How could I make my goal of 111 pounds in a year? I couldn’t. But I lost 64 pounds in a year and I adjusted my goals. It will take me a year and a half, or maybe 2 years to lose it all but I am ok with that. If I wanted to work harder or cut out more things, I could have done it. But I chose to let my body and my lifestyle lead me and I am really happy with this pace. I am not overwhelmed, I do not suffer and I make progress all the time.

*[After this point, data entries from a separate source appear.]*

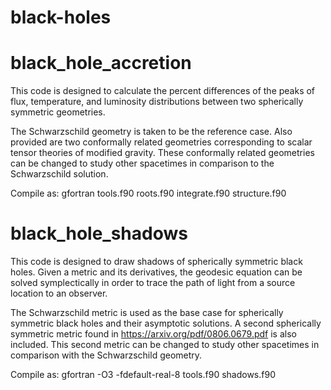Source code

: # black-holes

# **black_hole_accretion**

This code is designed to calculate the percent differences of the peaks of flux, temperature, and luminosity distributions between two spherically symmetric geometries.

The Schwarzschild geometry is taken to be the reference case. Also provided are two conformally related geometries corresponding to scalar tensor theories of modified gravity. These conformally related geometries can be changed to study other spacetimes in comparison to the Schwarzschild solution.

Compile as: gfortran tools.f90 roots.f90 integrate.f90 structure.f90


# **black_hole_shadows**

This code is designed to draw shadows of spherically symmetric black holes. Given a metric and its derivatives, the geodesic equation can be solved symplectically in order to trace the path of light from a source location to an observer.

The Schwarzschild metric is used as the base case for spherically symmetric black holes and their asymptotic solutions. A second spherically symmetric metric found in https://arxiv.org/pdf/0806.0679.pdf is also included. This second metric can be changed to study other spacetimes in comparison with the Schwarzschild geometry.

Compile as: gfortran -O3 -fdefault-real-8 tools.f90 shadows.f90
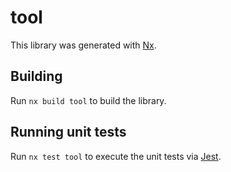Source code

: # tool

This library was generated with [Nx](https://nx.dev).

## Building

Run `nx build tool` to build the library.

## Running unit tests

Run `nx test tool` to execute the unit tests via [Jest](https://jestjs.io).
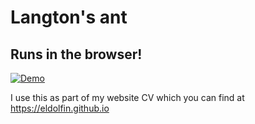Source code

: # Langton's ant
## Runs in the browser!
[![Demo](https://github.com/user-attachments/assets/fcdeda14-1496-4385-8f8b-cafcc85726b4)](https://eldolfin.github.io/langton.wasm)

I use this as part of my website CV which you can find at https://eldolfin.github.io
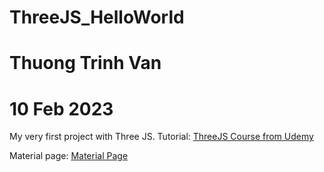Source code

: # ThreeJS_HelloWorld
# Thuong Trinh Van
# 10 Feb 2023
 
My very first project with Three JS. 
Tutorial: [ThreeJS Course from Udemy](https://www.udemy.com/course/threejs-the-complete-course/learn/lecture/33888812#learning-tools)

Material page: [Material Page](https://threejs.org/docs/#api/en/materials/Material)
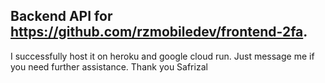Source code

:## Backend API for https://github.com/rzmobiledev/frontend-2fa.
I successfully host it on heroku and google cloud run. Just message me if you need further assistance.
Thank you
Safrizal
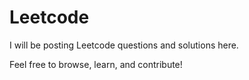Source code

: # Leetcode

I will be posting Leetcode questions and solutions here.

Feel free to browse, learn, and contribute!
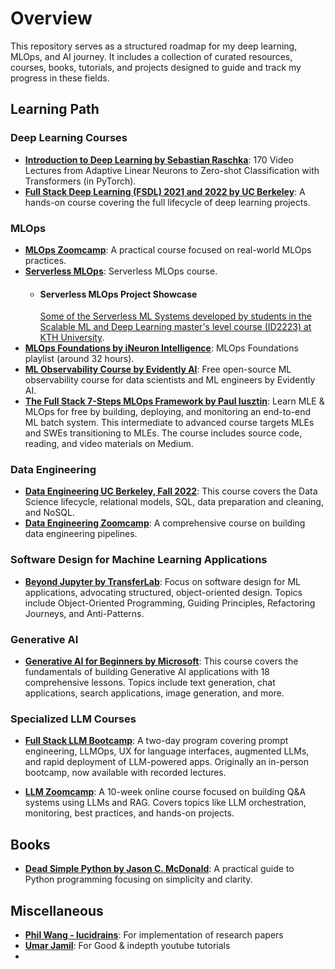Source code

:# Overview

This repository serves as a structured roadmap for my deep learning, MLOps, and AI journey. It includes a collection of curated resources, courses, books, tutorials, and projects designed to guide and track my progress in these fields.

## Learning Path

### Deep Learning Courses
- **[Introduction to Deep Learning by Sebastian Raschka](https://sebastianraschka.com/blog/2021/dl-course.html)**: 170 Video Lectures from Adaptive Linear Neurons to Zero-shot Classification with Transformers (in PyTorch).
- **[Full Stack Deep Learning (FSDL) 2021 and 2022 by UC Berkeley](https://fullstackdeeplearning.com/)**: A hands-on course covering the full lifecycle of deep learning projects.

### MLOps
- **[MLOps Zoomcamp](https://github.com/DataTalksClub/mlops-zoomcamp)**: A practical course focused on real-world MLOps practices.
- **[Serverless MLOps](https://www.serverless-ml.org/modules)**: Serverless MLOps course.
    - #### Serverless MLOps Project Showcase
      [Some of the Serverless ML Systems developed by students in the Scalable ML and Deep Learning master's level course (ID2223) at KTH University](https://id2223kth.github.io/assignments/2024/ID2223Projects2024.html).
- **[MLOps Foundations by iNeuron Intelligence](https://www.youtube.com/playlist?list=PLmQAMKHKeLZ9iaLWBULDE_hiPtOiHiDz0)**: MLOps Foundations playlist (around 32 hours).
- **[ML Observability Course by Evidently AI](https://learn.evidentlyai.com/)**: Free open-source ML observability course for data scientists and ML engineers by Evidently AI.
- **[The Full Stack 7-Steps MLOps Framework by Paul Iusztin](https://pauliusztin.medium.com)**: Learn MLE & MLOps for free by building, deploying, and monitoring an end-to-end ML batch system. This intermediate to advanced course targets MLEs and SWEs transitioning to MLEs. The course includes source code, reading, and video materials on Medium.

### Data Engineering
- **[Data Engineering UC Berkeley, Fall 2022](https://fa22.data101.org/)**: This course covers the Data Science lifecycle, relational models, SQL, data preparation and cleaning, and NoSQL.
- **[Data Engineering Zoomcamp](https://github.com/DataTalksClub/data-engineering-zoomcamp)**: A comprehensive course on building data engineering pipelines.

### Software Design for Machine Learning Applications
- **[Beyond Jupyter by TransferLab](https://transferlab.ai/trainings/beyond-jupyter/)**: Focus on software design for ML applications, advocating structured, object-oriented design. Topics include Object-Oriented Programming, Guiding Principles, Refactoring Journeys, and Anti-Patterns.

### Generative AI
- **[Generative AI for Beginners by Microsoft](https://microsoft.github.io/generative-ai-for-beginners/)**: This course covers the fundamentals of building Generative AI applications with 18 comprehensive lessons. Topics include text generation, chat applications, search applications, image generation, and more.

### Specialized LLM Courses
- **[Full Stack LLM Bootcamp](https://thefullstack.com/llm-bootcamp)**: A two-day program covering prompt engineering, LLMOps, UX for language interfaces, augmented LLMs, and rapid deployment of LLM-powered apps. Originally an in-person bootcamp, now available with recorded lectures.

- **[LLM Zoomcamp](https://github.com/DataTalksClub/llm-zoomcamp)**: A 10-week online course focused on building Q&A systems using LLMs and RAG. Covers topics like LLM orchestration, monitoring, best practices, and hands-on projects.


## Books
- **[Dead Simple Python by Jason C. McDonald](https://learning.oreilly.com/library/view/dead-simple-python/9781098156671/f07.xhtml)**: A practical guide to Python programming focusing on simplicity and clarity.

## Miscellaneous
- **[Phil Wang - lucidrains](https://github.com/lucidrains?tab=repositories)**: For implementation of research papers
- **[Umar Jamil](https://www.youtube.com/@umarjamilai/videos)**: For Good & indepth youtube tutorials
-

This is a way of life for me now and I can do this forever. I have lost weight on vacation, I have maintained during holidays and severe stress situations, I have gained when cake balls made an appearance in my life at Christmas but I always kept going, I always honestly filled out my nutritional tracker and I honestly update my tracker every Thursday.
How could I fail when my health was on the line, when my family was scared for me, when I was so unhealthy and miserable I was wasting my life?
How could I fail when my friends wouldn’t let me?
How could I fail when I now knew the truth? That is wasn’t always easy but it was always worth it?
How could I fail? I couldn’t and I haven’t. Sparkpeople made the difference. Meeting my friends made the difference. Working the sensible program with all the information necessary made the difference.
How will I get to the next half of my weight loss? The same way. Every day.
If you are just starting, please know you will get there. If you are stalled in your weight loss, remember how far you have come since you began. If you are reading this, then you are part of my journey,too, and you matter to me. You have changed me and I am grateful. Jan
Sunday, March 06, 2011
We got home yesterday and it feels great to be back. Kady is doing ok though she has a LOT of healing to do. She is gonna do great.
My ankle is healing and I am doing ok with my brace.
I am getting back to less medical and more weight related blogging. It was very helpful to have you all here for me during last week. Thank you.
I did read some of your blogs and I am back now so let me know what's going on with you guys.
Oh yea, I weighed today and am exactly where I was when I left for Hospital on Monday. I am very happy with that.
Thursday, March 03, 2011
We have been living 6 minutes at a time. That is how often Kady can hit her pain medication button. Yesterday was HORRIBLE, you guys. I wanted to crawl into a dark hole with my laptop and cry to you guys.
The meds make her sooo high and she was so crazy and OCD yesterday. I actually spent 2 hours arranging pillows for her the way she wanted them and she could not get comfortable, she would not rest, she burst into tears several times and I was just exhausted. Finally at 8, I left to go to my cousins house (who will forever have SAINT before their names!!) to a glass of wine, some homemade soup, a comforting ear, a fluffy bed and prayers to God to "Please let tomorrow be a better day".
And you know what? Today is better. I mean SOOO much better!! She got up, had her epidural out, her catheter out, has been able to eat a bit, has a clearer head and is cooperative and being my Kady. I cannot tell you how relieved I am. I am sure I would have managed but really? I cannot imagine another day like that.
We are making progress, she is starting to heal. I have learned how a ileostomy bag works, I have seen her naked for the first time in probably 5 years, her Boyfriend also earned the Saint status as well. I am healing with the ankle, the cold is going away, I am eating ok and drinking lots of water. That is what I can do and so that is what I am doing. Progress not perfection. Man, that is really my life mantra not just my sparkpeople mantra.
We are gonna make it and I can see the light. Sigh. Miss you guys alot. I really do. Thanks for all the prayers and comments.